* _Input records_:
━━━━━━
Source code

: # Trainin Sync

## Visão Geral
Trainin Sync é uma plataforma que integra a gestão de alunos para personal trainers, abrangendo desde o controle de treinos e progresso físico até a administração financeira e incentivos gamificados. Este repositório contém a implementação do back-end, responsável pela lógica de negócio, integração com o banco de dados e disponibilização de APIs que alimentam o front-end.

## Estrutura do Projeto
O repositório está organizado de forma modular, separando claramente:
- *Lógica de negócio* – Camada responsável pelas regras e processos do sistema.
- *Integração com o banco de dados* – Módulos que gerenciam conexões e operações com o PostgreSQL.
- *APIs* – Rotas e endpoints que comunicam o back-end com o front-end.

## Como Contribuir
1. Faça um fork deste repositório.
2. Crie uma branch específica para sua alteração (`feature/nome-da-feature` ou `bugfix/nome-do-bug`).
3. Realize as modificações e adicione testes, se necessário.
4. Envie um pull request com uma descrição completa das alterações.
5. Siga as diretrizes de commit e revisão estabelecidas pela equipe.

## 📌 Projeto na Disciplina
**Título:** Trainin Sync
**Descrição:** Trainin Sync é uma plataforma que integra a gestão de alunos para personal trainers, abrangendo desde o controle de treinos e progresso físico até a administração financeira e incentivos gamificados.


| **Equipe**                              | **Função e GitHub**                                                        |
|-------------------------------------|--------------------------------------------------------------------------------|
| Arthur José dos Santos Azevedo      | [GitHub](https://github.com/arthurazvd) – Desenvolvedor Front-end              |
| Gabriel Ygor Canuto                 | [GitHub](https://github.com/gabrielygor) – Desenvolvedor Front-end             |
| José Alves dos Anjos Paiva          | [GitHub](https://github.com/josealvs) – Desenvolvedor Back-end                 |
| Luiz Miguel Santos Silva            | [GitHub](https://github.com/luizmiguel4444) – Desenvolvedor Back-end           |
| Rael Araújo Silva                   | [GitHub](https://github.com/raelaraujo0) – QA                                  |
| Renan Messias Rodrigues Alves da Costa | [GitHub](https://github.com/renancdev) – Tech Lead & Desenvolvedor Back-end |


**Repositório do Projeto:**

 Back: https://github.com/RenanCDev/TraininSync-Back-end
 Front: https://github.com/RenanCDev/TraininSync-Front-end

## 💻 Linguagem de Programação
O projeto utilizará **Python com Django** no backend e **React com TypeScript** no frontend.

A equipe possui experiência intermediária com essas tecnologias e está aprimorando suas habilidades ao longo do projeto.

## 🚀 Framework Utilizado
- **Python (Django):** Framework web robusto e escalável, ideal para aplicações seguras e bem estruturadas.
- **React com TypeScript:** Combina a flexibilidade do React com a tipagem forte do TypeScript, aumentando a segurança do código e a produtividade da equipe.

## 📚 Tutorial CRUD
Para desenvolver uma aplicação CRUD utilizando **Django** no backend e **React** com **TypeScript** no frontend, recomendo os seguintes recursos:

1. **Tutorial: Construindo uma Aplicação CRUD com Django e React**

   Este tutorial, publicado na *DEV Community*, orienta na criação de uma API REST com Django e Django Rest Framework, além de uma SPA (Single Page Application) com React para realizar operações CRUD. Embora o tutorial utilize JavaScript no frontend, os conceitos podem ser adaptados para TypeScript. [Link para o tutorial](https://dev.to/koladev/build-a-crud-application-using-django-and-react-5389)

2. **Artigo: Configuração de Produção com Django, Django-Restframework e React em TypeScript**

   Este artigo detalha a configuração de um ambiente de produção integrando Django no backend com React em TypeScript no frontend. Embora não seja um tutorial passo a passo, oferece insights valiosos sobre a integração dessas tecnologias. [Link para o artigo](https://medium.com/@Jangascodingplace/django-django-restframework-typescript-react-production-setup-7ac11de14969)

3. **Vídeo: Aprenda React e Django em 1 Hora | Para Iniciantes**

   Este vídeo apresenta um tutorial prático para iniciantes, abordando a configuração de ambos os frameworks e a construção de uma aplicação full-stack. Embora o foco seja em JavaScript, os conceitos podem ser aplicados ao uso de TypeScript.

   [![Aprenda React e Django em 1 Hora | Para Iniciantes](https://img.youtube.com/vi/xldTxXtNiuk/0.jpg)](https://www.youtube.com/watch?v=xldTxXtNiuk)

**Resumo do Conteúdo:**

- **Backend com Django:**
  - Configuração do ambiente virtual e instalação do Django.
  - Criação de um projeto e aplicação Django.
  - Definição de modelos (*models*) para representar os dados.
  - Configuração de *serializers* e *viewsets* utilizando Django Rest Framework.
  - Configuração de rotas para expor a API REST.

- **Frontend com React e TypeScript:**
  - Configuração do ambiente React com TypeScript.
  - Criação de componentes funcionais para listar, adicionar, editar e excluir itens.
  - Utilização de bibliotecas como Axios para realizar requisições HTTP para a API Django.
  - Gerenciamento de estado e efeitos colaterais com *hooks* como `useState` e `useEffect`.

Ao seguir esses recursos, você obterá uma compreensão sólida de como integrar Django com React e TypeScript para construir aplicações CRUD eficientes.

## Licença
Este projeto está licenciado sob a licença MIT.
━━━━━━
* _About this task_: Retype, in the same exact form, the lines of the material above from the line holding "Este tutorial, publicado" through the line holding "- Utilização de".

* _Finished exercise_:
   Este tutorial, publicado na *DEV Community*, orienta na criação de uma API REST com Django e Django Rest Framework, além de uma SPA (Single Page Application) com React para realizar operações CRUD. Embora o tutorial utilize JavaScript no frontend, os conceitos podem ser adaptados para TypeScript. [Link para o tutorial](https://dev.to/koladev/build-a-crud-application-using-django-and-react-5389)

2. **Artigo: Configuração de Produção com Django, Django-Restframework e React em TypeScript**

   Este artigo detalha a configuração de um ambiente de produção integrando Django no backend com React em TypeScript no frontend. Embora não seja um tutorial passo a passo, oferece insights valiosos sobre a integração dessas tecnologias. [Link para o artigo](https://medium.com/@Jangascodingplace/django-django-restframework-typescript-react-production-setup-7ac11de14969)

3. **Vídeo: Aprenda React e Django em 1 Hora | Para Iniciantes**

   Este vídeo apresenta um tutorial prático para iniciantes, abordando a configuração de ambos os frameworks e a construção de uma aplicação full-stack. Embora o foco seja em JavaScript, os conceitos podem ser aplicados ao uso de TypeScript.

   [![Aprenda React e Django em 1 Hora | Para Iniciantes](https://img.youtube.com/vi/xldTxXtNiuk/0.jpg)](https://www.youtube.com/watch?v=xldTxXtNiuk)

**Resumo do Conteúdo:**

- **Backend com Django:**
  - Configuração do ambiente virtual e instalação do Django.
  - Criação de um projeto e aplicação Django.
  - Definição de modelos (*models*) para representar os dados.
  - Configuração de *serializers* e *viewsets* utilizando Django Rest Framework.
  - Configuração de rotas para expor a API REST.

- **Frontend com React e TypeScript:**
  - Configuração do ambiente React com TypeScript.
  - Criação de componentes funcionais para listar, adicionar, editar e excluir itens.
  - Utilização de bibliotecas como Axios para realizar requisições HTTP para a API Django.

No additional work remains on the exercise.